The work function for the following metals is given Na: $2.75eV;K:2.30eV;Mo:4.17eV;Ni:5.15eV$. Which of these metals will not give photoelectric emission for a radiation of wavelength $3300\stackrel{\circ }{A}$ from a He −Cd laser placed 1 m away from the photocell? What happens if the laser is brought nearer and placed $50\text{cm}$ away?

Answer 1

Hint: Condition of photoelectric emission.
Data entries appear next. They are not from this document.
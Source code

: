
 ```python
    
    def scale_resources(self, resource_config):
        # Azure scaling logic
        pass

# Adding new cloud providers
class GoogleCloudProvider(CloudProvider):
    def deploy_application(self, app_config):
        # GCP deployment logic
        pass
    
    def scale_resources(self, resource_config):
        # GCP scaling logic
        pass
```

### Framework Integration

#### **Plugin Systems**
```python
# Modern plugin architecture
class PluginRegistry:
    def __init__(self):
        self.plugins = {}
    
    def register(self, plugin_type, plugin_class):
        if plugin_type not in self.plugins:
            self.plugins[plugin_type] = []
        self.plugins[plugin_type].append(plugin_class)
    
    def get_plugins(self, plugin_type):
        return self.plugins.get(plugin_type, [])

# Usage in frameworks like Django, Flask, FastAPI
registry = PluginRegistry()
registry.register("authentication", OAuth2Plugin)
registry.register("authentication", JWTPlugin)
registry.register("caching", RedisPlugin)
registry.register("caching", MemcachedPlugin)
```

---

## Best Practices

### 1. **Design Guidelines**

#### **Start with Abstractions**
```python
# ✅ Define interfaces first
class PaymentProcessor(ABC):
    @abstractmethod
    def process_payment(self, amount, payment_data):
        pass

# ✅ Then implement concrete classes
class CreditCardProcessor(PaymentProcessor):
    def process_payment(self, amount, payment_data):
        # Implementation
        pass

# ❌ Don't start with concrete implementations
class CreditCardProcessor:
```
As we know, the minimum condition of photoelectric emission is that frequency of incident rays should be very high to provide energy to the electrons.
$hv\ge e\varphi$
$v\ge \frac{e\varphi }{h}$
i.e. $E\ge \varphi$
The energy of incident radiation is given as:
$E=\frac{hc}{\lambda }$
Where,
Wavelength for a radiation, $\lambda =3300\stackrel{\circ }{A}=3300\times {10}^{-10}m$
Speed of light, $c=3\times {10}^{8}m/s$
Planck's constant, $h=6.6\times {10}^{-34}Js$
Charge on electron, $e=1.6\times {10}^{-19}C$
Putting the values, we get,
$E=\frac{6.63\times {10}^{-34}\times 3\times {10}^8}{1.6\times {10}^{-19}\times 3000\times {10}^{-10}}$
$E=4.141eV$
Therefore, the energy(E) of the incident radiation is greater than the work function $\left(\varphi \right)$ of Na and K only. It is less than the work function $\left(\varphi \right)$ of Mo and Ni. Hence, only 𝑁𝑎 and 𝐾 will show photoelectric emission and Mo and Ni will not. If the source of light is brought near the photocells and placed $50\text{cm}$ away from them, then the intensity of radiation will increase, i.e., the number of photons will increase.
But this does not affect the result regarding Mo and Ni. However, photoelectric current from Na and K will increase in proportion to intensity.
Final Answer: Incident frequency 𝜈 is greater than $v_0\left(Na\right)$, and $v_0\left(K\right)$; but less than $v_0\left(Mo\right)$, and $v_0\left(Ni\right)$. Therefore, 𝑀𝑜 and Ni will not give photoelectric emission.